Return exactly the lines of the entries, from the one with "- [ ] Automatic" to the last.

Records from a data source
=== Begin Enclosure ===

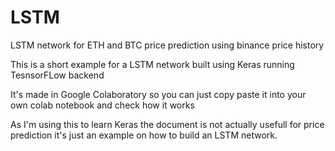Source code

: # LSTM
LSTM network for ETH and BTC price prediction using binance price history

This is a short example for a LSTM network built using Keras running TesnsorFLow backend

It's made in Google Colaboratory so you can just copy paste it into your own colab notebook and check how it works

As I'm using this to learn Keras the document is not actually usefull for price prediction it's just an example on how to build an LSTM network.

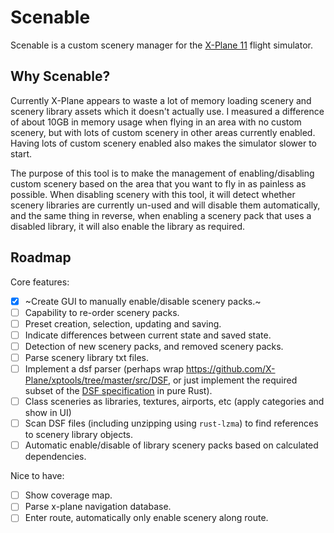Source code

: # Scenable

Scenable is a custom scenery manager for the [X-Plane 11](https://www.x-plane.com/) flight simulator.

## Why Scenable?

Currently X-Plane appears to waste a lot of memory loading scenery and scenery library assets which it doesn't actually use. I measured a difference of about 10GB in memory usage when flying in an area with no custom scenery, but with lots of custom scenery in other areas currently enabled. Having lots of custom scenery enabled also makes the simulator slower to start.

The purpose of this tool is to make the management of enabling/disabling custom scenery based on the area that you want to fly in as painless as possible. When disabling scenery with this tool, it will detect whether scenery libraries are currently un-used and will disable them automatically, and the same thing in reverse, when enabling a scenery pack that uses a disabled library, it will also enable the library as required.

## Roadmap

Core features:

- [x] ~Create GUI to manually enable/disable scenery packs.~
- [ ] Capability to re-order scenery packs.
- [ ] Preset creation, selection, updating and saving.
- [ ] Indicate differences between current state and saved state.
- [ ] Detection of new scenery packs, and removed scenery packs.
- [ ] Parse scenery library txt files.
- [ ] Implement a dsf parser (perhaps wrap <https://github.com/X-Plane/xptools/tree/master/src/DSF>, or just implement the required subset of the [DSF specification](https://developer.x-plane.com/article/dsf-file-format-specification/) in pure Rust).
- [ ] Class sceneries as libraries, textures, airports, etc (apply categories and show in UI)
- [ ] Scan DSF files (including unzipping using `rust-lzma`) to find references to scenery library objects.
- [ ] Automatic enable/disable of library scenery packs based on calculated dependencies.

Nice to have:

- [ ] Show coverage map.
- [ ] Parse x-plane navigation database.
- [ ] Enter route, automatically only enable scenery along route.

=== End Enclosure ===

◆ **ANSWER SPACE**
- [ ] Automatic enable/disable of library scenery packs based on calculated dependencies.

Nice to have:

- [ ] Show coverage map.
- [ ] Parse x-plane navigation database.
- [ ] Enter route, automatically only enable scenery along route.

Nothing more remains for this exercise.